Standards organizations like to identify and track target microbes or organisms deemed a public health concern. In practice, testing or validating a new POE system design using these target organisms would open a host of safety issues. As an alternative, designers can access and test their system with “good” organisms—Bacteriophage MS2, B. subtilis, etc.—that mimic the behaviors of the more harmful target organisms.
Establishing the Flow Rate
The focus then turns to the system’s water flow rate, which will directly impact the optical power needed for disinfection, the reactor tube dimensions, material and reflectivity, as well as the residence time of the microbe(s) in the flow cell.
This will determine the number of LEDs needed, where each one is placed, the driving current and how the LEDs will operate (continuous vs. pulsed). The goal is to deliver the ideal disinfection dose throughout the POE system’s lifetime.

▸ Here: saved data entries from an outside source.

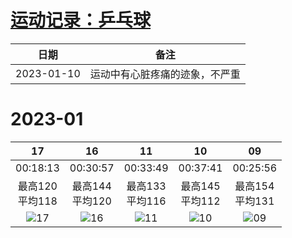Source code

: # [运动记录：乒乓球](https://github.com/noteMay/blog/issues/15)

|日期|备注|
|:---:|:---:|
|2023-01-10|运动中有心脏疼痛的迹象，不严重|

# 2023-01

|17|16|11|10|09|
|:---:|:---:|:---:|:---:|:---:|
|00:18:13|00:30:57|00:33:49|00:37:41|00:25:56|
|最高120<br/>平均118|最高144<br/>平均120|最高133<br/>平均116|最高145<br/>平均112|最高154<br/>平均131|
|![17](https://9852.ru/images/2023/01/26/2023_01_26_18_02_IMG_3055.jpg)|![16](https://9852.ru/images/2023/01/26/2023_01_26_18_02_IMG_3054.jpg)|![11](https://9852.ru/images/2023/01/12/20230112150433.jpg)|![10](https://9852.ru/images/2023/01/10/20230111015757.jpg)|![09](https://9852.ru/images/2023/01/10/20230111015803.jpg)|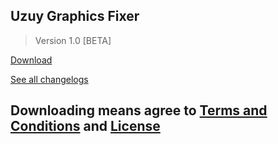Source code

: ## Uzuy Graphics Fixer

> Version 1.0 [BETA]

 [Download](https://drive.google.com/file/d/1BAL_70iHvo_LgQfo8kocg6FDpPq3Zaf-/view?usp=drivesdk)







[See all changelogs](https://github.com/KaydenJR2310/Uzuy-Graphics-Fixer/releases/tag/tag)
## Downloading means agree to [Terms and Conditions](https://github.com/KaydenJR2310/Uzuy-Graphics-Fixer/blob/main/Terms_and_conditions) and [License](https://github.com/KaydenJR2310/Uzuy-Graphics-Fixer/blob/main/LICENSE)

The water flow rate—along with water quality, flow cell/water path and the pathogen(s) to be inactivated—directly impacts both the LED power requirement and the reactor size. The reactor size is also dictated by the space available for a particular design.
While more LEDs are typically required to treat POE system flow rates, transitioning from a POU design to a POE design is not a linear process. A lower flow POE system at 5-10 gallons per minute will typically employ a 20-watt mercury lamp. It is possible to replace this with approximately 1,200 milliwatts (mW) of UV power at 265 nm and match the performance with either 18 80 mW LEDs or eight 150 mW LEDs.
While eight 150 mW LEDs will produce less heat and provide more energy efficiency, increasing the number of 80 mW LEDs allows designers to benefit from LED redundancies and may increase overall system reliability.
If/when designers move to products with larger flow rates, reactor reflectivity and wall plug efficiency will be of greater importance as the ability to manage the thermals and power consumption will impact the overall performance and adoption of the system.